Your task:
Please copy every line with the string "resource" from the entries below.

Dataset excerpts
::::

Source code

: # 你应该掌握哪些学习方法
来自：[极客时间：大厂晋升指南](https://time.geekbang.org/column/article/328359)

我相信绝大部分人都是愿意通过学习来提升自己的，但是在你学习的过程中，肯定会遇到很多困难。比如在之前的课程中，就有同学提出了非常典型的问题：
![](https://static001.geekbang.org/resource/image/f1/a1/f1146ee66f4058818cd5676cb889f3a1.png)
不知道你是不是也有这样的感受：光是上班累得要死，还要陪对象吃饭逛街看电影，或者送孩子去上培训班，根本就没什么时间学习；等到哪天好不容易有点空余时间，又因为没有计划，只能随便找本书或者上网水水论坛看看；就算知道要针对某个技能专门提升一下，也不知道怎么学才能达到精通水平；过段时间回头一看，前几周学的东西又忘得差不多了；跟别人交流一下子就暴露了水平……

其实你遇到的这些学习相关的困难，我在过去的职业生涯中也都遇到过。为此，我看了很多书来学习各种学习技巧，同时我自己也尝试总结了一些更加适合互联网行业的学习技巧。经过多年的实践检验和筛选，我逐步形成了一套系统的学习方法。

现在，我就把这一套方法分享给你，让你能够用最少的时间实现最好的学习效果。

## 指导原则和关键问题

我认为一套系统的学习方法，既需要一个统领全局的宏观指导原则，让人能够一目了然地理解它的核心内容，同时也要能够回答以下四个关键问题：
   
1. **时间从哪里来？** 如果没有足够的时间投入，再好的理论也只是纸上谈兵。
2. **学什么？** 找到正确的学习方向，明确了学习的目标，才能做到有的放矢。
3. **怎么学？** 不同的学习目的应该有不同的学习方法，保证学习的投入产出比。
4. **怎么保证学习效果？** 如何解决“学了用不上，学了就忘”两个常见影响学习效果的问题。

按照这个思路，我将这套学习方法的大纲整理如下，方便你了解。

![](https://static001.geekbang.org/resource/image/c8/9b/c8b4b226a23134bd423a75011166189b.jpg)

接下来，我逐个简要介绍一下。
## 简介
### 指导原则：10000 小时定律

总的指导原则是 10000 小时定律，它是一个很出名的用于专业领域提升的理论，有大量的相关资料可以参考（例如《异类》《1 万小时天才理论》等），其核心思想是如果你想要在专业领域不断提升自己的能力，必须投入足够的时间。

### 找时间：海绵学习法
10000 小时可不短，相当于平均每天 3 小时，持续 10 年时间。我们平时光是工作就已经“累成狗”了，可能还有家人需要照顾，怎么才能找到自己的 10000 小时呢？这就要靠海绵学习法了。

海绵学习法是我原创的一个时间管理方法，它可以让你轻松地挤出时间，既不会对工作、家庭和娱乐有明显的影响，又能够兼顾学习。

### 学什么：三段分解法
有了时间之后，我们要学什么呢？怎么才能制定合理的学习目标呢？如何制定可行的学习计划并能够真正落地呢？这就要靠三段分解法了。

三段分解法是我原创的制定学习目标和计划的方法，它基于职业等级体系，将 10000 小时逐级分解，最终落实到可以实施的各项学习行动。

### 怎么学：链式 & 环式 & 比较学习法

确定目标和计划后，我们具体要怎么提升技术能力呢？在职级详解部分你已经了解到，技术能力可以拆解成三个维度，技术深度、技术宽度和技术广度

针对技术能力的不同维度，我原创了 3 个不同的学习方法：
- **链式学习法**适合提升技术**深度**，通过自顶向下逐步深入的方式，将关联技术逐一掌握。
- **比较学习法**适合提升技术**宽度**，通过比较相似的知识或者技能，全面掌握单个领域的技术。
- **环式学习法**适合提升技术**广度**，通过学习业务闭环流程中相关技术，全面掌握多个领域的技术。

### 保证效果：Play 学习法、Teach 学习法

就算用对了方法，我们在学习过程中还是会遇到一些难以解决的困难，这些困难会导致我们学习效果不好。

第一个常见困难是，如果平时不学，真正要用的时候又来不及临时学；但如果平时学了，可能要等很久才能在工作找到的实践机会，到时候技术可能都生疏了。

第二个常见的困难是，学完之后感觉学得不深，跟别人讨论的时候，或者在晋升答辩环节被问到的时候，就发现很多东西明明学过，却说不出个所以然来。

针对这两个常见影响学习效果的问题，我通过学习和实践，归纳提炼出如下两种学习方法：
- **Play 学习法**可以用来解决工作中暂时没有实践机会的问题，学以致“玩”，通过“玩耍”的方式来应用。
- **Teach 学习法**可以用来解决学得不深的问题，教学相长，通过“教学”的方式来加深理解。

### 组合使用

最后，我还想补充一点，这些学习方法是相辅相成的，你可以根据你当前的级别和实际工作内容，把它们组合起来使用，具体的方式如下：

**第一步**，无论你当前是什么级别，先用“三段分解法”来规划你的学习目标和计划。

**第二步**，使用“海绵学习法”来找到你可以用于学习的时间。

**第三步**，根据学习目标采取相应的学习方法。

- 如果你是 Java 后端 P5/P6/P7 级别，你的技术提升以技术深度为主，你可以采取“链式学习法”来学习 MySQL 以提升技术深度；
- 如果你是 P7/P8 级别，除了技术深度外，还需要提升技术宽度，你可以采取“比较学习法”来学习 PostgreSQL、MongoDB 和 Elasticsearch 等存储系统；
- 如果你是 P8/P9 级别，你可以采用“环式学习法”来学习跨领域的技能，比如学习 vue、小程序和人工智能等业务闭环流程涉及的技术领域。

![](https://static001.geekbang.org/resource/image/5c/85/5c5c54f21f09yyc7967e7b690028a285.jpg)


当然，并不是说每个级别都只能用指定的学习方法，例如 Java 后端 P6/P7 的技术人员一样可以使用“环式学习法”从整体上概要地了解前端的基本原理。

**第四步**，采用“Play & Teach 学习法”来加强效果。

::::

Solution to this problem:
![](https://static001.geekbang.org/resource/image/f1/a1/f1146ee66f4058818cd5676cb889f3a1.png)
![](https://static001.geekbang.org/resource/image/c8/9b/c8b4b226a23134bd423a75011166189b.jpg)
![](https://static001.geekbang.org/resource/image/5c/85/5c5c54f21f09yyc7967e7b690028a285.jpg)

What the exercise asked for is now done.